Die deutsche Justiz geht gegen den Onlinedienst Telegram vor: Beim Amtsgericht Bonn sind zwei Bußgeldbescheide über insgesamt 5,1 Millionen Euro gegen die Internetplattform eingegangen. Das bestätigte am Freitag ein Gerichtssprecher auf Anfrage dieser Zeitung. Die Bescheide hat das in Bonn ansässige Bundesamt für Justiz (BfJ) erlassen, Amtsrichter entscheiden über die Zulässigkeit, nachdem eine Rechtsanwaltskanzlei im Auftrag des Unternehmens Einspruch eingelegt hat.

Telegram: Sind die Meldewege zu kompliziert?

Das BfJ beruft sich in dem Verfahren auf das sogenannte Netzwerkdurchsetzungsgesetz (Netz-DG), das Anbietern von sozialen Medien, die mehr als zwei Millionen Nutzer haben, vorschreibt, leicht zu bedienende Meldewege gegen Hassbotschaften bereitzustellen.
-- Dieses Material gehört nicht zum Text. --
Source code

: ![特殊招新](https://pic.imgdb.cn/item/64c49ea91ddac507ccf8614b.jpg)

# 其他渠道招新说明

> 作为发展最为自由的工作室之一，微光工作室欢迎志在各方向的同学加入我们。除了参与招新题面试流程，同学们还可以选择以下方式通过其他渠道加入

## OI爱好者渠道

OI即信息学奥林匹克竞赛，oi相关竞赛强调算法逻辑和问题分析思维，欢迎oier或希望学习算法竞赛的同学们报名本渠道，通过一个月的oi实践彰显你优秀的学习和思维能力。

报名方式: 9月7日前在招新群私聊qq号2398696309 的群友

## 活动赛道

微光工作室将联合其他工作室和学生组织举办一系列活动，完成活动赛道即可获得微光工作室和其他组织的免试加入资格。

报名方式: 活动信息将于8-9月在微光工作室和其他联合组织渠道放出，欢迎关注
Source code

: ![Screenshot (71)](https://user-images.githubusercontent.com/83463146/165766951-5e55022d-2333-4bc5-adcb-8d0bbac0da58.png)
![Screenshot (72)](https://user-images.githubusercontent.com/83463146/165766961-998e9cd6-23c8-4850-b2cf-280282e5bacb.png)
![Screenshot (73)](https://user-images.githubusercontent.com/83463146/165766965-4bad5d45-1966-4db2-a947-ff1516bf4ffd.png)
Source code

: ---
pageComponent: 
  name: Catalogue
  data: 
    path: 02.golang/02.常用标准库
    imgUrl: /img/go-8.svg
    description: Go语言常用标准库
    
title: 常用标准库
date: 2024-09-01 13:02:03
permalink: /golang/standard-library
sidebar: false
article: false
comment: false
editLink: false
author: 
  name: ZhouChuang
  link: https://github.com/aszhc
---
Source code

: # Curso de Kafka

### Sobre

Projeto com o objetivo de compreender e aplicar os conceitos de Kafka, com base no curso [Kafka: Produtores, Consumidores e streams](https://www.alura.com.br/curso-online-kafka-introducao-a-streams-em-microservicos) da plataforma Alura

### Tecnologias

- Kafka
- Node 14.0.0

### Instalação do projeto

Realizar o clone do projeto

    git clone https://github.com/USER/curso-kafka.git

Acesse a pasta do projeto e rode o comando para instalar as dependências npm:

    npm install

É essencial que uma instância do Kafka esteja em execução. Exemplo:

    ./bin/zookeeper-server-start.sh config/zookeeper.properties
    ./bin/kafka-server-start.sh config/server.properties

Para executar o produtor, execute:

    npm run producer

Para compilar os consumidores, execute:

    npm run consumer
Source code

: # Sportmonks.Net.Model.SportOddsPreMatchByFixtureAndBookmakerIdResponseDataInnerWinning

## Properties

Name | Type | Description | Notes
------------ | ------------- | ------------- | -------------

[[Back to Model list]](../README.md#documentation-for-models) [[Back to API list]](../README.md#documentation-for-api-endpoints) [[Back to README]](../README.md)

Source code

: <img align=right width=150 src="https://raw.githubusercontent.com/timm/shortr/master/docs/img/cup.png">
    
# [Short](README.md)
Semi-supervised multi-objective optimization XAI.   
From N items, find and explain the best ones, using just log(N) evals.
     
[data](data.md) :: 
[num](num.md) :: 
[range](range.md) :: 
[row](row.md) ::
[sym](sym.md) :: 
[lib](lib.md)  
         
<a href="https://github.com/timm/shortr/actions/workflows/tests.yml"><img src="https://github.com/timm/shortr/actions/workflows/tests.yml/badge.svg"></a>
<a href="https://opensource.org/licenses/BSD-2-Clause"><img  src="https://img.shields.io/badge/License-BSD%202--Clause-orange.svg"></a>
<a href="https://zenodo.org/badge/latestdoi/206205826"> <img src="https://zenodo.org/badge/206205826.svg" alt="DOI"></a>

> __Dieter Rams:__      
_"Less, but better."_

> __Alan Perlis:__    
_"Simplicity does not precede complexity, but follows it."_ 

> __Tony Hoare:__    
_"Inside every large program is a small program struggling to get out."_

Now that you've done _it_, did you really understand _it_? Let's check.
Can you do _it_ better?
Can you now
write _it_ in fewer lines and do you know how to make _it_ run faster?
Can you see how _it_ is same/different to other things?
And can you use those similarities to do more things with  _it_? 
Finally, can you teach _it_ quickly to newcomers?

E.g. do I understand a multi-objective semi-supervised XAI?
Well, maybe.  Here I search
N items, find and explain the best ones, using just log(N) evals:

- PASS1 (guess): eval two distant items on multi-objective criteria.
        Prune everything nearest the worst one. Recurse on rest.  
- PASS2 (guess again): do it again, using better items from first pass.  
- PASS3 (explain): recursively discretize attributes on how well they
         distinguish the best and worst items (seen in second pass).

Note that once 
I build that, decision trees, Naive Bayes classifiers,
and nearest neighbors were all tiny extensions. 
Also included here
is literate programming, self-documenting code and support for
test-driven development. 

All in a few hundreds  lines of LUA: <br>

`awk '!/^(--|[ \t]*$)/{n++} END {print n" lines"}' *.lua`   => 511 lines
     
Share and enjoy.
Zudem müsse das Unternehmen einen Zustellungsbevollmächtigten nennen, an den Gerichte und Behörden Schriftstücke mit rechtsverbindlicher Wirkung im Inland senden können. Beide Vorgaben erfülle die unter dem Namen Telegram FZ-LLC handelnde Firma nicht.

Telegram ist ein unter anderem von Rechtsextremen und Verschwörungstheoretikern gern genutzter Dienst mit Basis in Dubai. Der Präsident des Bundeskriminalamts (BKA), Holger Münch, hatte im vergangenen Jahr gesagt, Telegram entwickele sich zu einem „Medium der Radikalisierung“. Das BKA hatte eine eigene Taskforce gegründet, die den Messengerdienst beobachten sollte, mittlerweile aber nicht mehr aktiv ist – möglicherweise, weil Telegram bei der Herausgabe von Nutzerdaten im Zusammenhang mit strafbaren Inhalten nicht kooperiert habe.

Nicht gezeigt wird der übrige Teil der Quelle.